A hardware project this time, from the start of this year. I was wanting to experiment with Atmel's Zigbit modules (with both Zigbee and Atmel's own Lightweight Mesh) but couldn't find a suitable breakout board/DIP adapter. A few clicks later in Cadsoft's EAGLE I had a schematic, letting the auto-router take care of the layout (for which the choice was size-driven, by both the width of the DIP package and cost of the PCB production). The datasheet has recommendations that weren't possible to fit into such a small package size, although the metallisation rules were followed.



The board was my first experience with OSH Park (and I've since used them another twice and no doubt will use them again). Turnaround was reasonable, taking around three weeks, most of that due to shipping from the US (quicker than Seeed Studio, for example, albeit more expensive). The quality of the boards, especially for the price, is impressive, the silkscreen being the only part I wasn't 100% happy with (on all three runs I had).

The Zigbit module was roughly soldered pin-by-pin, then drag-soldered to finish it; solder paste and hot air would have been easier. A few passives sit underneath (all SMT) and pin headers complete the design. The JTAG connector can either be used for programming or as a breakout for the remaining pins.

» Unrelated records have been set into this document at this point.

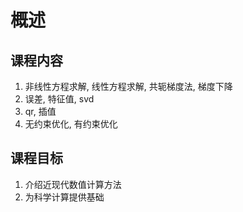 # 概述

## 课程内容

1.  非线性方程求解, 线性方程求解, 共轭梯度法, 梯度下降
2.  误差, 特征值, svd
3.  qr, 插值
4.  无约束优化, 有约束优化

## 课程目标

1.  介绍近现代数值计算方法
2.  为科学计算提供基础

For anyone interested in building their own, the gerbers can be sent as-is to OSH Park or anywhere else with compatible design rules, or the schematic and layout can be used and altered as needed.

Accessing Joysticks from JavaScript

Many years ago I wrote a simple browser plug-in to access game controllers from JavaScript. It was Windows only, worked in IE and Netscape 4, and it was used by quite a few JavaScript games at the time (with thousands downloads per day at its peak in 2001, mostly thanks to Scott Porter's JavaScript games). Years passed and it remained largely forgotten, with a few folks still finding it useful for robotics and other specialised cases, but no longer for games. Last year I found myself interested in the project again and decided to update the code, developing versions for Firefox on Windows and Safari on OS X, with the source to all now available under an LGPL license on Google Code (along with prebuilt installers).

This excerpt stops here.